Book Image

Comet for Data Science

By : Angelica Lo Duca
Book Image

Comet for Data Science

By: Angelica Lo Duca

Overview of this book

This book provides concepts and practical use cases which can be used to quickly build, monitor, and optimize data science projects. Using Comet, you will learn how to manage almost every step of the data science process from data collection through to creating, deploying, and monitoring a machine learning model. The book starts by explaining the features of Comet, along with exploratory data analysis and model evaluation in Comet. You’ll see how Comet gives you the freedom to choose from a selection of programming languages, depending on which is best suited to your needs. Next, you will focus on workspaces, projects, experiments, and models. You will also learn how to build a narrative from your data, using the features provided by Comet. Later, you will review the basic concepts behind DevOps and how to extend the GitLab DevOps platform with Comet, further enhancing your ability to deploy your data science projects. Finally, you will cover various use cases of Comet in machine learning, NLP, deep learning, and time series analysis, gaining hands-on experience with some of the most interesting and valuable data science techniques available. By the end of this book, you will be able to confidently build data science pipelines according to bespoke specifications and manage them through Comet.
Table of Contents (16 chapters)
1
Section 1 – Getting Started with Comet
5
Section 2 – A Deep Dive into Comet
10
Section 3 – Examples and Use Cases

First use case – tracking images in Comet

For the first use case, we describe how to build a panel showing a time series related to some Italian performance indicators in Comet. The example uses the matplotlib library to build the graphs.

You can download the full code of this example from the official GitHub repository of the book, available at the following link: https://github.com/PacktPublishing/Comet-for-Data-Science/tree/main/01.

The dataset used is provided by the World Bank under the CC 4.0 license, and we can download it from the following link: https://api.worldbank.org/v2/en/country/ITA?downloadformat=csv.

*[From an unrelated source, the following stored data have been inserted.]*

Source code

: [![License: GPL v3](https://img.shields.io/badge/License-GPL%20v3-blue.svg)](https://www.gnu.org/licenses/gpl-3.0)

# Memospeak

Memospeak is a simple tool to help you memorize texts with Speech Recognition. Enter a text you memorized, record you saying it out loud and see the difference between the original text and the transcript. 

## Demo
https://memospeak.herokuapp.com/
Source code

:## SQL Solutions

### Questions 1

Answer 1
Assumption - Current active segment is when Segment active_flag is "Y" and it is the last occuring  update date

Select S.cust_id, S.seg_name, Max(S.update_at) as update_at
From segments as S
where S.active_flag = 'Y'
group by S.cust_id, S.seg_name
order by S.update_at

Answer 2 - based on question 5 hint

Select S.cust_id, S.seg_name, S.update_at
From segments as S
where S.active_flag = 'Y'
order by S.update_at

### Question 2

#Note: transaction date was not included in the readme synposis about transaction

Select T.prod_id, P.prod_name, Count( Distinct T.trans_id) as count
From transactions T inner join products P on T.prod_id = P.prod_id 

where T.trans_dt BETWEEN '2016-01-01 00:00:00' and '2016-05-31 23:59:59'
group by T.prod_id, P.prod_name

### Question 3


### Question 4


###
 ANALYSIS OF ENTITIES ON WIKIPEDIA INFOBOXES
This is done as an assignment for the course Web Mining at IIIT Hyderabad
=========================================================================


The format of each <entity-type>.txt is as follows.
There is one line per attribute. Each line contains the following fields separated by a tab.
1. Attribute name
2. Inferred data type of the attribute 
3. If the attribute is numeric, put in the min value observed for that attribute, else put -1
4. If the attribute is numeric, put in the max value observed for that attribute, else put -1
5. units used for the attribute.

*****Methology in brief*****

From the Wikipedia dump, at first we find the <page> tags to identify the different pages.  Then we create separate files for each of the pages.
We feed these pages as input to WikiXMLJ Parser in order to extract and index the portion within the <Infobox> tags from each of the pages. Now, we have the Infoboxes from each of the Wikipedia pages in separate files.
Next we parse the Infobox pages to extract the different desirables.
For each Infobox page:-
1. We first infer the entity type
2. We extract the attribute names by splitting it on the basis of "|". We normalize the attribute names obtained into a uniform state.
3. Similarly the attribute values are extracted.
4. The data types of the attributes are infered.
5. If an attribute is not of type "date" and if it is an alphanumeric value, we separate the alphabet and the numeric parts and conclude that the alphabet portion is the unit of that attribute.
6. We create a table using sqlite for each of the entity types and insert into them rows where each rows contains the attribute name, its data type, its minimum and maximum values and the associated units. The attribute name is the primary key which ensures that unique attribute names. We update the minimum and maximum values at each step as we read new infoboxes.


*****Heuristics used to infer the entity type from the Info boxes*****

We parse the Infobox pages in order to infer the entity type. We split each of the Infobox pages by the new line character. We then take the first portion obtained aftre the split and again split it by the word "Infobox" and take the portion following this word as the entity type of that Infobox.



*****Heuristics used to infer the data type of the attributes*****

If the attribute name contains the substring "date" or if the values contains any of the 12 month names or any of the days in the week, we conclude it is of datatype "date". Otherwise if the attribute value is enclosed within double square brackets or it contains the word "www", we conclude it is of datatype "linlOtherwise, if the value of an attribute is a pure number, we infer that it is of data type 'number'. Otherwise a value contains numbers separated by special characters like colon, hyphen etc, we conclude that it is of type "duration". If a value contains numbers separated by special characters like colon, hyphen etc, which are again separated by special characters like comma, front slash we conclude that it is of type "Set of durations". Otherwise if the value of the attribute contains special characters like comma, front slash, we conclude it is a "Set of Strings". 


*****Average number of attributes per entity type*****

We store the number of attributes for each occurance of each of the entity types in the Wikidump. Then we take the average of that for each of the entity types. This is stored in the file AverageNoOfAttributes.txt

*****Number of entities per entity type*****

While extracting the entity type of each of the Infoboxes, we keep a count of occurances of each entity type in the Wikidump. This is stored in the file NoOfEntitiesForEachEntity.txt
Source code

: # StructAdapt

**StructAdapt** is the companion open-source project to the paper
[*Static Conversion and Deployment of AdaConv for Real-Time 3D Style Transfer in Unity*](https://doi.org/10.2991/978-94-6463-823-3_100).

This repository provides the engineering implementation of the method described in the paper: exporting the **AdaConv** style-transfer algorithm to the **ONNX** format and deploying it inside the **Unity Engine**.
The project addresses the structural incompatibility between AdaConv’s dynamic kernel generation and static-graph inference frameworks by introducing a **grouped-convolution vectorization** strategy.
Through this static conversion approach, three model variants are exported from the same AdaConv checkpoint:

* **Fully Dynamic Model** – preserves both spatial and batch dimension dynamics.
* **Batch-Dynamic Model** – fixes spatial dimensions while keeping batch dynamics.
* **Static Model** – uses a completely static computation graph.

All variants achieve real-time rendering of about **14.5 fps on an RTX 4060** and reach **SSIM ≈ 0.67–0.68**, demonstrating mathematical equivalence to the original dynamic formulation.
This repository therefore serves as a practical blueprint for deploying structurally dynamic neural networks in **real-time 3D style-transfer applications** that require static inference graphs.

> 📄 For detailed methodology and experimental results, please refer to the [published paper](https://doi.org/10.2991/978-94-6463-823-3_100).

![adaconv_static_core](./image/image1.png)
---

The dataset contains more than 1,000 time series indicators regarding the performance of Italy's economy. Among them, we will focus on the 52 indicators related to Gross Domestic Product (GDP), as shown in the following table:

Figure 1.9 – Time series indicators related to GDP used to build the dashboard in Comet

Figure 1.9 – Time series indicators related to GDP used to build the dashboard in Comet

The table shows the indicator name and its associated code.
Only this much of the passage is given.